In the records below, begin at the line containing "- Utilize the" and end at the line containing "- Jupyter Notebook"; quote every line in that span exactly, including both boundary lines, and no others.

※

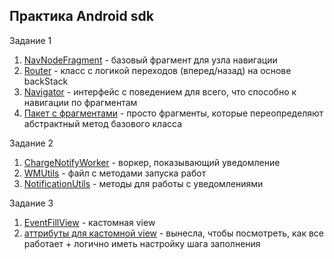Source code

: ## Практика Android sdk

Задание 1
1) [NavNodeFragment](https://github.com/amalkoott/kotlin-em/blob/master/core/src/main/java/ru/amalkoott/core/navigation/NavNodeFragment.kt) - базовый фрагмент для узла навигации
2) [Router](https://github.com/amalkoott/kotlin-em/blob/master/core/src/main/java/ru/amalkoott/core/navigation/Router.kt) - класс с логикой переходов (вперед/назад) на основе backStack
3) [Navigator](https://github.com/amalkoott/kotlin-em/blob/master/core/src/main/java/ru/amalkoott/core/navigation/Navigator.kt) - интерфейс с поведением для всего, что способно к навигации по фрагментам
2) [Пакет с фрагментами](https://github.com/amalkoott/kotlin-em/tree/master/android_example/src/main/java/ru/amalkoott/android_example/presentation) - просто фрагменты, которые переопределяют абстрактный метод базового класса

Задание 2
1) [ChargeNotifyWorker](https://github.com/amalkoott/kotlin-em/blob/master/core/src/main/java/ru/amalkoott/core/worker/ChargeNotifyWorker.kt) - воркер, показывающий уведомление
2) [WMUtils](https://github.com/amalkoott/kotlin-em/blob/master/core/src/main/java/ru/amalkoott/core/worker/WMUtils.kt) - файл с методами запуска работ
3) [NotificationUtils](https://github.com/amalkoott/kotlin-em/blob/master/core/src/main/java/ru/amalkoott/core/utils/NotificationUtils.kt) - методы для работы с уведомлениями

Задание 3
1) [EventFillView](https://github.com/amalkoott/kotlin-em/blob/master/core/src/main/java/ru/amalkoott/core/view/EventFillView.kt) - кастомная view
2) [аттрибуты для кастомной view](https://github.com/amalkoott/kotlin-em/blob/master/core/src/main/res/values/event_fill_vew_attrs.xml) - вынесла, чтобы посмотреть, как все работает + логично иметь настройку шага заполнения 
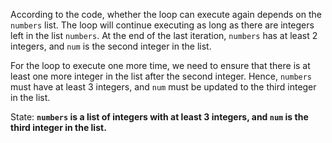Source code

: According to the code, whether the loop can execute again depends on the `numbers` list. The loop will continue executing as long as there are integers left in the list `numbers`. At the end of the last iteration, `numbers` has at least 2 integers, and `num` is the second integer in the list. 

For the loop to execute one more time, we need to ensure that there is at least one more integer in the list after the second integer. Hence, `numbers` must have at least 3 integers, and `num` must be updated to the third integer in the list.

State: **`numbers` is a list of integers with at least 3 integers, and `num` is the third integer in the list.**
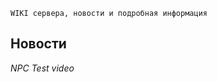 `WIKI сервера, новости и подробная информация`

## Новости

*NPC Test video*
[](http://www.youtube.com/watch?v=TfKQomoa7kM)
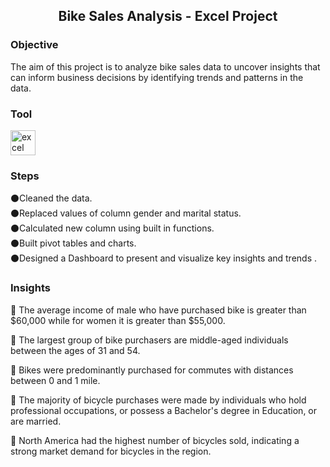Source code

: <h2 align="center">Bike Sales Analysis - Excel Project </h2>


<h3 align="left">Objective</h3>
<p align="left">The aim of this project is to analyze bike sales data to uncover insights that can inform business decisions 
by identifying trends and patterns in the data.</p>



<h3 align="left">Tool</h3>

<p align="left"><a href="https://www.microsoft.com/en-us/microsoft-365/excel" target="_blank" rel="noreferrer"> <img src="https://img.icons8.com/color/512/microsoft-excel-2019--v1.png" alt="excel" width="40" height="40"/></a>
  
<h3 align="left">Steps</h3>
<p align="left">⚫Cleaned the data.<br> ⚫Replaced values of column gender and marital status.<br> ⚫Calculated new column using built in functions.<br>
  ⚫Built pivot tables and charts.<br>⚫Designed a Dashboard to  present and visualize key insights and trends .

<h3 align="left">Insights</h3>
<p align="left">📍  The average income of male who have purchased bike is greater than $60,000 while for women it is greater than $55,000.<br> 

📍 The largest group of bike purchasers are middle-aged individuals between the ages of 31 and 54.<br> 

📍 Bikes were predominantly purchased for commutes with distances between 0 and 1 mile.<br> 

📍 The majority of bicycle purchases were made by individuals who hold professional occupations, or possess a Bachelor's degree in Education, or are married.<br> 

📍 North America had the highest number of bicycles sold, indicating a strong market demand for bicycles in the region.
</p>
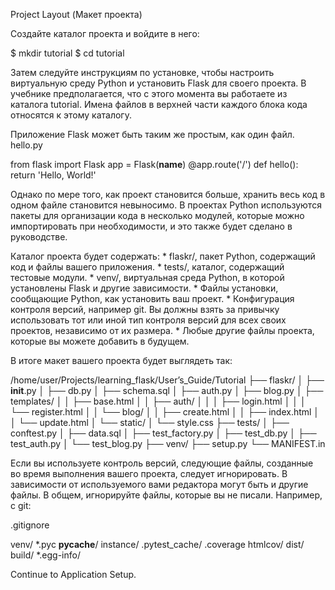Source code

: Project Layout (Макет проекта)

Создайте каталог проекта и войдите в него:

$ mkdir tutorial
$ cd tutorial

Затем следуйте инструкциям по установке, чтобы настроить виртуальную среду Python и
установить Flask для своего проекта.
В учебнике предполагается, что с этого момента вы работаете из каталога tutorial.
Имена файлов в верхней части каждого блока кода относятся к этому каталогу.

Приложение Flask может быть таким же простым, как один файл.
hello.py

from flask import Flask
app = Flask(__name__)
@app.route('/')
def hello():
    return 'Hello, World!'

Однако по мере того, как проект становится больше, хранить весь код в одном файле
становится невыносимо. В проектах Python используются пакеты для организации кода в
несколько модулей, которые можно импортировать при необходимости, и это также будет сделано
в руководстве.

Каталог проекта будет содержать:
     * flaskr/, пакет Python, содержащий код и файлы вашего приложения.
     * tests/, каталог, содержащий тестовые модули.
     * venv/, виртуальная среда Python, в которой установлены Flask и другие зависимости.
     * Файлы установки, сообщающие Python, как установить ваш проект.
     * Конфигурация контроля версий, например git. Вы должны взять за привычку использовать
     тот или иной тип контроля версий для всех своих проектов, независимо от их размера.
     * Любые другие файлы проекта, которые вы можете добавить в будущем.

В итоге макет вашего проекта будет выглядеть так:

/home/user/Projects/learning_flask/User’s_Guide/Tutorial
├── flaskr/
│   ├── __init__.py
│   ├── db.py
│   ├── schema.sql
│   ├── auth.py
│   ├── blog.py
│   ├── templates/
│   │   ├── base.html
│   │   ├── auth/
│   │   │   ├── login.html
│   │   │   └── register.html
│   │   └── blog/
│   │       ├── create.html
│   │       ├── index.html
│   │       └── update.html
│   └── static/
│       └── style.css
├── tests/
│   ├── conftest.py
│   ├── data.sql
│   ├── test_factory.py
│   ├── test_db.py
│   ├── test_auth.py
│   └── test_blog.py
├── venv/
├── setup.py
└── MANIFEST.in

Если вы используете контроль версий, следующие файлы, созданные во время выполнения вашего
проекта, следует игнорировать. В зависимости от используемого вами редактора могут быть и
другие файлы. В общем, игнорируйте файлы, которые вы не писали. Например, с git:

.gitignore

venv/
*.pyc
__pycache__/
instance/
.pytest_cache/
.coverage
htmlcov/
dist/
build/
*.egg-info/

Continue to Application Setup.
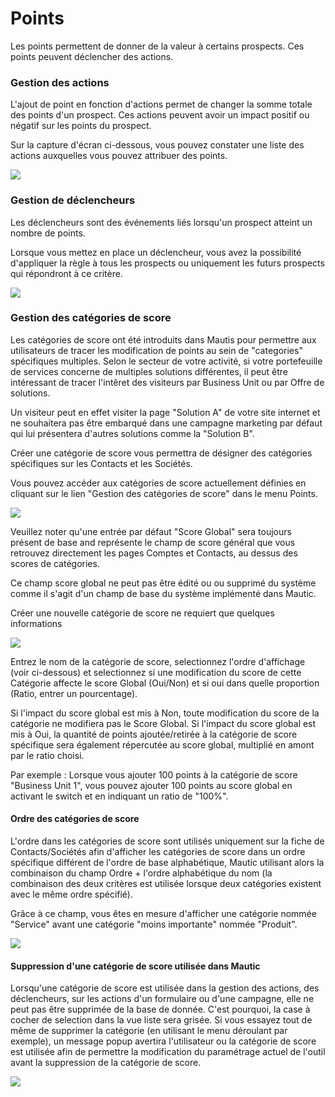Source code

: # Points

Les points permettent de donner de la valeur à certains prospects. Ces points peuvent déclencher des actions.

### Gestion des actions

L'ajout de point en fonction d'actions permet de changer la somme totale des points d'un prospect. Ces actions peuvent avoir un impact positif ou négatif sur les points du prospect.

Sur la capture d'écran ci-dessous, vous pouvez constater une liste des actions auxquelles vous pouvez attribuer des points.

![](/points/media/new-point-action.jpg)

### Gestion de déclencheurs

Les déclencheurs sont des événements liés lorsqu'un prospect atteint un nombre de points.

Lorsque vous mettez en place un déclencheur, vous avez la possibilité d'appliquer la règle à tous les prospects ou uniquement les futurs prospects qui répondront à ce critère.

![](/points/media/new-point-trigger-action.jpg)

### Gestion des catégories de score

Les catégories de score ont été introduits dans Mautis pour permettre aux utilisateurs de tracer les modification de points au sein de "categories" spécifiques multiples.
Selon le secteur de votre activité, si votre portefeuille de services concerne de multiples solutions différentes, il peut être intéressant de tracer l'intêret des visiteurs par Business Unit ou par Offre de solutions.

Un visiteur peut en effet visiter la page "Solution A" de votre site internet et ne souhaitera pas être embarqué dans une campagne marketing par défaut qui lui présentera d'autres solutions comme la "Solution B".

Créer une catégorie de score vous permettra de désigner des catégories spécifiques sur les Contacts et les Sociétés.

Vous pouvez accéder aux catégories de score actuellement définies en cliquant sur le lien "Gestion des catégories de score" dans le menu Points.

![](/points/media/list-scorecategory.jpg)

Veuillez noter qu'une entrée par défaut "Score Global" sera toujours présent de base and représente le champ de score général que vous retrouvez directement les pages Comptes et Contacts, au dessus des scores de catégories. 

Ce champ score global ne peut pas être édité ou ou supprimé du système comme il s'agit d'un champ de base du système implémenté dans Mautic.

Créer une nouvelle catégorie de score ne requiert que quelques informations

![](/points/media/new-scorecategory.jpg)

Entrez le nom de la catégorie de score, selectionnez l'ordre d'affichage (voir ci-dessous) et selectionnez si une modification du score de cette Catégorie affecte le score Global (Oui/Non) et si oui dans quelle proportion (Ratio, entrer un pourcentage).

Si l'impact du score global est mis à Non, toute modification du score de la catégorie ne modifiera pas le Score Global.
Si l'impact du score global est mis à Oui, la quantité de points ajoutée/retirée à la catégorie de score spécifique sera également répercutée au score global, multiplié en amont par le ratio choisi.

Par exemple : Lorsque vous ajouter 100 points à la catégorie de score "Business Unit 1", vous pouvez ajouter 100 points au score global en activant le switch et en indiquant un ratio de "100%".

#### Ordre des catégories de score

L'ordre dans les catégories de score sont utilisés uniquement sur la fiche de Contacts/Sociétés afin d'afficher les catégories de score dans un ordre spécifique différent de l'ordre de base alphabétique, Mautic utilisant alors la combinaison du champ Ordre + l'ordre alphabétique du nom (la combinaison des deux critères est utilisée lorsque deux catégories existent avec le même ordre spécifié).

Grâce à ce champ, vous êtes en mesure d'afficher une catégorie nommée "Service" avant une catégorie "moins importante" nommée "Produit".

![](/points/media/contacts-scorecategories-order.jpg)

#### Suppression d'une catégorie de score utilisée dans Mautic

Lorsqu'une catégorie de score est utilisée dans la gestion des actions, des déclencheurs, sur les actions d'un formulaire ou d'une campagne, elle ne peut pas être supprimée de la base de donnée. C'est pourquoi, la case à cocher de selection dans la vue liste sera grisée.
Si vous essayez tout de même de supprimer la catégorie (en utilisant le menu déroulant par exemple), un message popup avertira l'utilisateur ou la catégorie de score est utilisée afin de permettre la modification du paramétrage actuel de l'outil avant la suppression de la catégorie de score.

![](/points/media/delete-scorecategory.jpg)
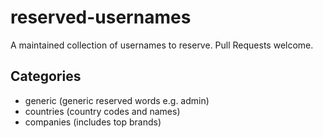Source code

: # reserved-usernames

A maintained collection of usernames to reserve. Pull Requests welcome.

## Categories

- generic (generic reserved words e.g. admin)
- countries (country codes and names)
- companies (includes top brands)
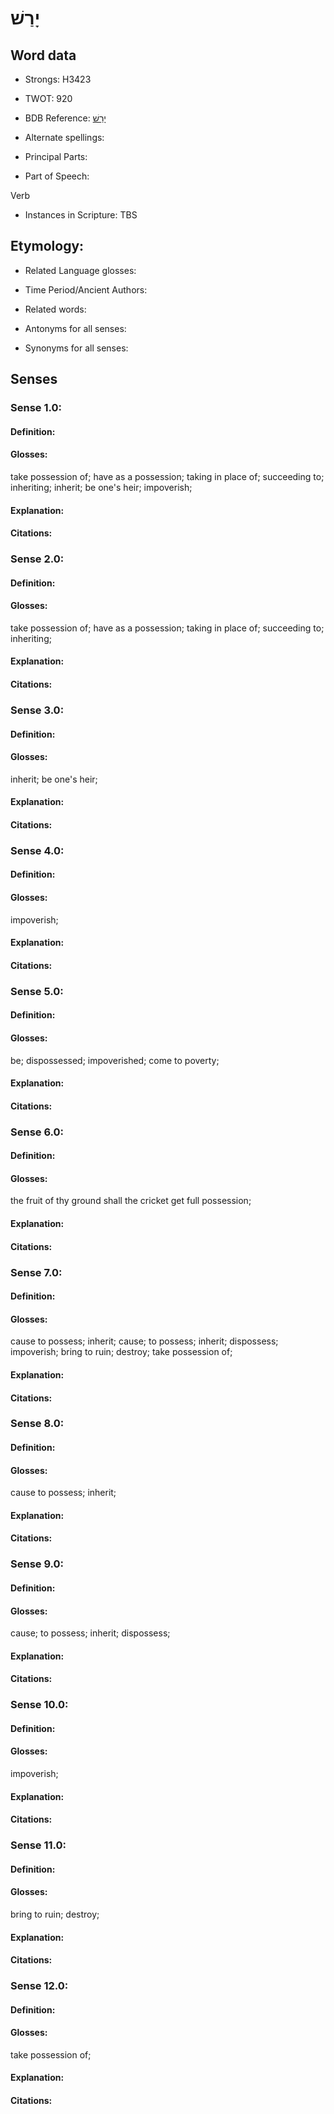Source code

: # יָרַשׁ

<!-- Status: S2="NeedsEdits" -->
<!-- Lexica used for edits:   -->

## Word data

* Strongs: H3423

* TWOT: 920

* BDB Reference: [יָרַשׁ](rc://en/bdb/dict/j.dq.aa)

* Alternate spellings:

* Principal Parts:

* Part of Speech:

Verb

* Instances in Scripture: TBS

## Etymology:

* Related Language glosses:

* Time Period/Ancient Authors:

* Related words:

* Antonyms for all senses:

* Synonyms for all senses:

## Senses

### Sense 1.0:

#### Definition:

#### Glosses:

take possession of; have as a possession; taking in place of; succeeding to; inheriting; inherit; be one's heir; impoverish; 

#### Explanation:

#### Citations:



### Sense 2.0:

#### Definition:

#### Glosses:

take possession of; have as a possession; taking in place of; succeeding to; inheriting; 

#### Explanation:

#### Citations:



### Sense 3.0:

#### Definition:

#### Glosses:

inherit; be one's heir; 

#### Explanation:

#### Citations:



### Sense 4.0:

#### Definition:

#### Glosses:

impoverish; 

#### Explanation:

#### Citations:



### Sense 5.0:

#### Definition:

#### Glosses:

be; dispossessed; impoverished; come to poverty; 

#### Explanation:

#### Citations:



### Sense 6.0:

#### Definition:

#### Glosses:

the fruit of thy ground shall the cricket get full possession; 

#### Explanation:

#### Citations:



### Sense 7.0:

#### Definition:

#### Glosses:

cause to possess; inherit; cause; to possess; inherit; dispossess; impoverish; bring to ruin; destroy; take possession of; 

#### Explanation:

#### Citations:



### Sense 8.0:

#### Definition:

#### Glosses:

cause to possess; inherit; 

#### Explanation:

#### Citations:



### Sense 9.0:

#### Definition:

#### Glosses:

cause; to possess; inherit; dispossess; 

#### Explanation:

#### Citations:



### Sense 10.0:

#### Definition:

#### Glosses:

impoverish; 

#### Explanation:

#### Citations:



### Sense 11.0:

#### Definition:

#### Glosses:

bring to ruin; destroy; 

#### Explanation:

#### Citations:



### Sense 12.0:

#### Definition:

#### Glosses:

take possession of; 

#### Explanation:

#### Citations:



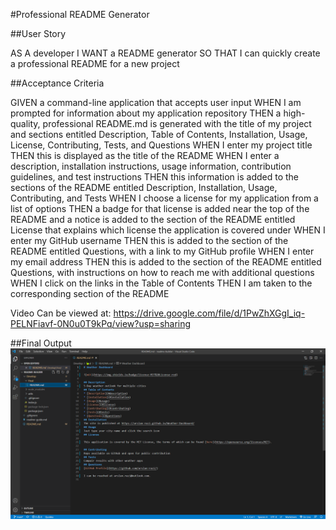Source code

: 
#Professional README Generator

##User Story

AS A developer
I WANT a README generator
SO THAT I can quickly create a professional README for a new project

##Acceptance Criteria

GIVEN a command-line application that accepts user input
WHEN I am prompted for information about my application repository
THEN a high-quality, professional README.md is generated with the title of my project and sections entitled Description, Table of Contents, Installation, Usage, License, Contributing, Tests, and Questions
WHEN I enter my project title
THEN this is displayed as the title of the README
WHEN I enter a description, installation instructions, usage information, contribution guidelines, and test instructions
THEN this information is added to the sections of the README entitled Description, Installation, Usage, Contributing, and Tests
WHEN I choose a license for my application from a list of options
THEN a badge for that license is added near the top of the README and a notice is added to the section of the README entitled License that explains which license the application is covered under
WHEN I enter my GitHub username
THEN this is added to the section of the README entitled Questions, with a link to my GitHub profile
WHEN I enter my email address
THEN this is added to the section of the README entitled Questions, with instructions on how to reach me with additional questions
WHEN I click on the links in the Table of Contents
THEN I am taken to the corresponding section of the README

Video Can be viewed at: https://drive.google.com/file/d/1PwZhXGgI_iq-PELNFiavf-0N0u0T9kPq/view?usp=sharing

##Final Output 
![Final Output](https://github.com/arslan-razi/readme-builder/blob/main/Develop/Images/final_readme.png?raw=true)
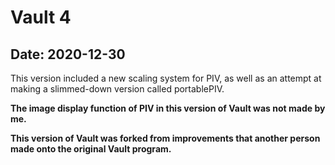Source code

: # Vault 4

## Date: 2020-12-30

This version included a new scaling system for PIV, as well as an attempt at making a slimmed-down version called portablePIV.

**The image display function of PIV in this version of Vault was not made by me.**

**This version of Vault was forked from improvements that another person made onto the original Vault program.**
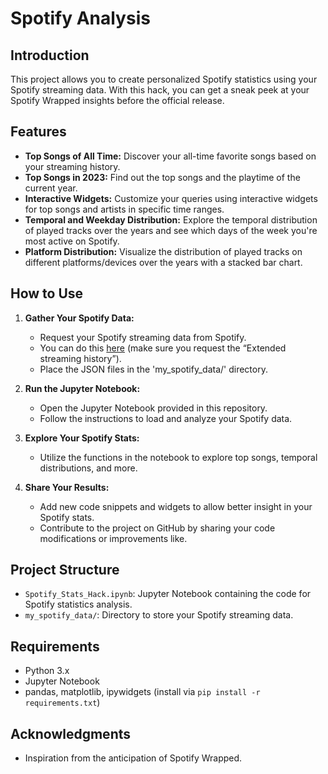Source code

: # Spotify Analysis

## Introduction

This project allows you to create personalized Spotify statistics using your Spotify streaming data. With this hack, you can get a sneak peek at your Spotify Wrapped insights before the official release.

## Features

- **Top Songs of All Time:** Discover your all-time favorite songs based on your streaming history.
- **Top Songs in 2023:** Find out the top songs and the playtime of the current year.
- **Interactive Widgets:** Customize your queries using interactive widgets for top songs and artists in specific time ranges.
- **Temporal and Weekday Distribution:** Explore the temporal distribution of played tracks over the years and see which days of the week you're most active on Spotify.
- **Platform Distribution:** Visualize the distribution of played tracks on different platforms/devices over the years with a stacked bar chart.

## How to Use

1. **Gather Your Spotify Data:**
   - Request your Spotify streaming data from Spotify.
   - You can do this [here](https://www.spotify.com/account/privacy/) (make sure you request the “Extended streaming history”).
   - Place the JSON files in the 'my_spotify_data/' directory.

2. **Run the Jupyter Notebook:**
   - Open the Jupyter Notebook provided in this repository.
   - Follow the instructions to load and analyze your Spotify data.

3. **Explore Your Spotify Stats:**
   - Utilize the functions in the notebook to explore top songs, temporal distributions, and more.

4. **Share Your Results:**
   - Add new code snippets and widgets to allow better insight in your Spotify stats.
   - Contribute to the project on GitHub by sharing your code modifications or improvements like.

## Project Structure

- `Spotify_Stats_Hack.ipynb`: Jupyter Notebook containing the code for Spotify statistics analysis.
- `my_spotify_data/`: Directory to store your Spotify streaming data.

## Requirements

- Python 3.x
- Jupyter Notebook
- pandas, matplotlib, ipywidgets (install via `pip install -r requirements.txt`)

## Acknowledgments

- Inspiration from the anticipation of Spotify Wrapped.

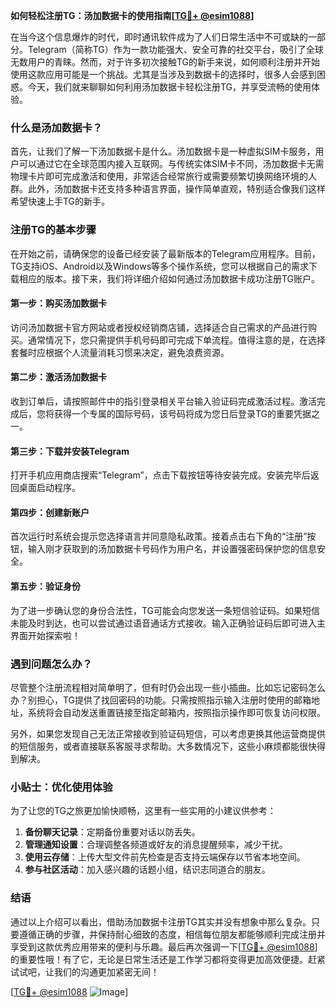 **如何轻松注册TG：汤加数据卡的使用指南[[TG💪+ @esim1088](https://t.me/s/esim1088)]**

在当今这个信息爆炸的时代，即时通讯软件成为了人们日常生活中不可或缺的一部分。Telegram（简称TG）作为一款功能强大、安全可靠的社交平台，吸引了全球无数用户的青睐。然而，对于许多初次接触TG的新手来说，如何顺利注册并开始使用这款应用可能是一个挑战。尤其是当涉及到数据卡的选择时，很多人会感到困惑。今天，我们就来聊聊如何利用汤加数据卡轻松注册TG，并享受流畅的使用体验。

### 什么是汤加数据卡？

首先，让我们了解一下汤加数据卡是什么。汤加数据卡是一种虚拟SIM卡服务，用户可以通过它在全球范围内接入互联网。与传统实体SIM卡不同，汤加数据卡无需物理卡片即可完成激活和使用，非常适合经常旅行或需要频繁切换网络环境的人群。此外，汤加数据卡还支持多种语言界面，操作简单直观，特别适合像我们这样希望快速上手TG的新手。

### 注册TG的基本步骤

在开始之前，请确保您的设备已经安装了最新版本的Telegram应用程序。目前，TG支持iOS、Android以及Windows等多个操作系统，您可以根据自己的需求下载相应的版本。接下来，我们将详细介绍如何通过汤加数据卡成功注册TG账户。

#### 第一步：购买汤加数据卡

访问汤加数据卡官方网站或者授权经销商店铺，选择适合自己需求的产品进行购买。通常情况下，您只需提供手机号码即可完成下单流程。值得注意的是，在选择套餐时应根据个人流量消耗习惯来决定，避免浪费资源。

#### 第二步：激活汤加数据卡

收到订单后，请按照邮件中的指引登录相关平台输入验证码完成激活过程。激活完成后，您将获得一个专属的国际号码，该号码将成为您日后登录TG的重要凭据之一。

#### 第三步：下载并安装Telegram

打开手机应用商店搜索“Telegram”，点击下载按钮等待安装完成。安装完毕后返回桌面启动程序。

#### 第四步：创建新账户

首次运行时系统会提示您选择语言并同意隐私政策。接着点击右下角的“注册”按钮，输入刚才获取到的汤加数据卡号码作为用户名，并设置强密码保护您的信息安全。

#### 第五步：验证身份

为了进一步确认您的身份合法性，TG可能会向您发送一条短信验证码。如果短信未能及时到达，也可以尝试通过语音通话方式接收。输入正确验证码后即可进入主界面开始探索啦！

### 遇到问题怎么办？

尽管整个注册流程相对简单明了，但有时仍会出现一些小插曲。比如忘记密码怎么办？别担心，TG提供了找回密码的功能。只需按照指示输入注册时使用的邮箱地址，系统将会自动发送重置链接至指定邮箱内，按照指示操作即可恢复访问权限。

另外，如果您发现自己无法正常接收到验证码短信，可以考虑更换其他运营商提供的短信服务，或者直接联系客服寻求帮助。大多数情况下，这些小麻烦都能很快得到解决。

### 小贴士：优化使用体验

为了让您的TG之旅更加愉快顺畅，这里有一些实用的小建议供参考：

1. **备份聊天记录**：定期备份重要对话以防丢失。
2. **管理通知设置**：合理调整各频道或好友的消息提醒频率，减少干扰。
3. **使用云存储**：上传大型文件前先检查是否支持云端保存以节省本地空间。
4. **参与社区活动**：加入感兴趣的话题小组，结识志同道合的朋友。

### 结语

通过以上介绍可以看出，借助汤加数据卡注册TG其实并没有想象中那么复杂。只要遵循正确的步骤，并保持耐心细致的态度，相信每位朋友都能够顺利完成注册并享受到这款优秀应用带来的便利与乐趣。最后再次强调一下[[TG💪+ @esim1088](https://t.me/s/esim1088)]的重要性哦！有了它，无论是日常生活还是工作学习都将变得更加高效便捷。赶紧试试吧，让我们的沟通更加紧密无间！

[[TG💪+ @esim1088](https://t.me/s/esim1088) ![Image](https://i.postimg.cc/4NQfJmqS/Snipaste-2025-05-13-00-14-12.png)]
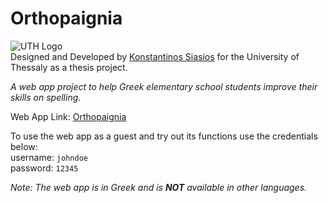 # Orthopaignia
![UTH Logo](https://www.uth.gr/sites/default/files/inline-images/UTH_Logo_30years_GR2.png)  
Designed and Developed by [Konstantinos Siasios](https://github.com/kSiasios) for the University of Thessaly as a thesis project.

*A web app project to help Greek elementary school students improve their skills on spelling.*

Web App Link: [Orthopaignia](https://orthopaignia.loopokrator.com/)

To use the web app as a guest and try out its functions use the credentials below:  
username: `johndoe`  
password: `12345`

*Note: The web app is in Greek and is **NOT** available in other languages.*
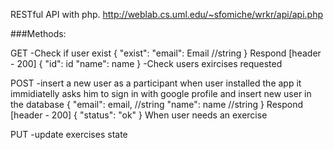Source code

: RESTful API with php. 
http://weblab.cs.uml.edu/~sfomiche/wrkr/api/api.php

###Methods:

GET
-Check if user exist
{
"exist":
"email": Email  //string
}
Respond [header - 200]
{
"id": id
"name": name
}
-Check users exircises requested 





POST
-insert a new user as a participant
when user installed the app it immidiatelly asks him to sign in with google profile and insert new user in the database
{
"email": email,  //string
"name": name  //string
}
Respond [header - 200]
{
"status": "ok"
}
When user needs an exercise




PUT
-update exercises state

※

**Response area:**
   - Utilize the functions in the notebook to explore top songs, temporal distributions, and more.

4. **Share Your Results:**
   - Add new code snippets and widgets to allow better insight in your Spotify stats.
   - Contribute to the project on GitHub by sharing your code modifications or improvements like.

## Project Structure

- `Spotify_Stats_Hack.ipynb`: Jupyter Notebook containing the code for Spotify statistics analysis.
- `my_spotify_data/`: Directory to store your Spotify streaming data.

## Requirements

- Python 3.x
- Jupyter Notebook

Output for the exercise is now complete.